--- WORK TASK ---
Leaving the pictures aside, repeat every line below exactly.

(Source texts of formatted documents)
■ ■ ■
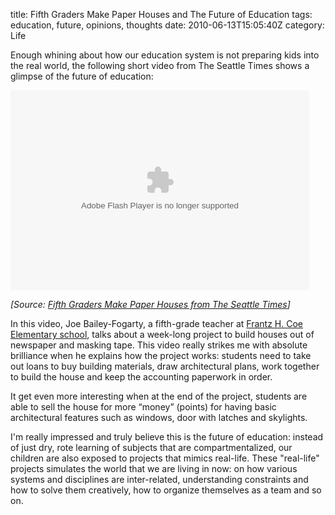title: Fifth Graders Make Paper Houses and The Future of Education
tags: education, future, opinions, thoughts
date: 2010-06-13T15:05:40Z
category: Life

Enough whining about how our education system is not preparing kids into the real world, the following short video from The Seattle Times shows a glimpse of the future of education:

<object id="flashObj" classid="clsid:d27cdb6e-ae6d-11cf-96b8-444553540000" width="478" height="320" codebase="http://download.macromedia.com/pub/shockwave/cabs/flash/swflash.cab#version=6,0,40,0"><param name="bgcolor" value="#FFFFFF" /><param name="flashVars" value="videoId=90717073001&amp;playerID=73315185001&amp;domain=embed&amp;dynamicStreaming=true" /><param name="base" value="http://admin.brightcove.com" /><param name="seamlesstabbing" value="false" /><param name="allowFullScreen" value="true" /><param name="swLiveConnect" value="true" /><param name="allowScriptAccess" value="always" /><param name="src" value="http://c.brightcove.com/services/viewer/federated_f9/73315185001?isVid=1" /><param name="name" value="flashObj" /><param name="flashvars" value="videoId=90717073001&amp;playerID=73315185001&amp;domain=embed&amp;dynamicStreaming=true" /><param name="allowfullscreen" value="true" /><embed id="flashObj" type="application/x-shockwave-flash" width="478" height="320" src="http://c.brightcove.com/services/viewer/federated_f9/73315185001?isVid=1" name="flashObj" allowscriptaccess="always" swliveconnect="true" allowfullscreen="true" seamlesstabbing="false" base="http://admin.brightcove.com" flashvars="videoId=90717073001&amp;playerID=73315185001&amp;domain=embed&amp;dynamicStreaming=true" bgcolor="#FFFFFF"></embed></object>

*[Source: [Fifth Graders Make Paper Houses from The Seattle Times](http://seattletimes.nwsource.com/flatpages/video/mediacenterbc3.html?bctid=90717073001)]*

In this video, Joe Bailey-Fogarty, a fifth-grade teacher at [Frantz H. Coe Elementary school](http://www.seattleschools.org/schools/coe/), talks about a week-long project to build houses out of newspaper and masking tape. This video really strikes me with absolute brilliance when he explains how the project works: students need to take out loans to buy building materials, draw architectural plans, work together to build the house and keep the accounting paperwork in order.

It get even more interesting when at the end of the project, students are able to sell the house for more “money” (points) for having basic architectural features such as windows, door with latches and skylights.

I'm really impressed and truly believe this is the future of education: instead of just dry, rote learning of subjects that are compartmentalized, our children are also exposed to projects that mimics real-life. These "real-life" projects simulates the world that we are living in now: on how various systems and disciplines are inter-related, understanding constraints and how to solve them creatively, how to organize themselves as a team and so on.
■ ■ ■
--- SOLUTION FOR THIS PROBLEM ---
title: Fifth Graders Make Paper Houses and The Future of Education
tags: education, future, opinions, thoughts
date: 2010-06-13T15:05:40Z
category: Life

Enough whining about how our education system is not preparing kids into the real world, the following short video from The Seattle Times shows a glimpse of the future of education:

<object id="flashObj" classid="clsid:d27cdb6e-ae6d-11cf-96b8-444553540000" width="478" height="320" codebase="http://download.macromedia.com/pub/shockwave/cabs/flash/swflash.cab#version=6,0,40,0"><param name="bgcolor" value="#FFFFFF" /><param name="flashVars" value="videoId=90717073001&amp;playerID=73315185001&amp;domain=embed&amp;dynamicStreaming=true" /><param name="base" value="http://admin.brightcove.com" /><param name="seamlesstabbing" value="false" /><param name="allowFullScreen" value="true" /><param name="swLiveConnect" value="true" /><param name="allowScriptAccess" value="always" /><param name="src" value="http://c.brightcove.com/services/viewer/federated_f9/73315185001?isVid=1" /><param name="name" value="flashObj" /><param name="flashvars" value="videoId=90717073001&amp;playerID=73315185001&amp;domain=embed&amp;dynamicStreaming=true" /><param name="allowfullscreen" value="true" /><embed id="flashObj" type="application/x-shockwave-flash" width="478" height="320" src="http://c.brightcove.com/services/viewer/federated_f9/73315185001?isVid=1" name="flashObj" allowscriptaccess="always" swliveconnect="true" allowfullscreen="true" seamlesstabbing="false" base="http://admin.brightcove.com" flashvars="videoId=90717073001&amp;playerID=73315185001&amp;domain=embed&amp;dynamicStreaming=true" bgcolor="#FFFFFF"></embed></object>

*[Source: [Fifth Graders Make Paper Houses from The Seattle Times](http://seattletimes.nwsource.com/flatpages/video/mediacenterbc3.html?bctid=90717073001)]*

In this video, Joe Bailey-Fogarty, a fifth-grade teacher at [Frantz H. Coe Elementary school](http://www.seattleschools.org/schools/coe/), talks about a week-long project to build houses out of newspaper and masking tape. This video really strikes me with absolute brilliance when he explains how the project works: students need to take out loans to buy building materials, draw architectural plans, work together to build the house and keep the accounting paperwork in order.

It get even more interesting when at the end of the project, students are able to sell the house for more “money” (points) for having basic architectural features such as windows, door with latches and skylights.

I'm really impressed and truly believe this is the future of education: instead of just dry, rote learning of subjects that are compartmentalized, our children are also exposed to projects that mimics real-life. These "real-life" projects simulates the world that we are living in now: on how various systems and disciplines are inter-related, understanding constraints and how to solve them creatively, how to organize themselves as a team and so on.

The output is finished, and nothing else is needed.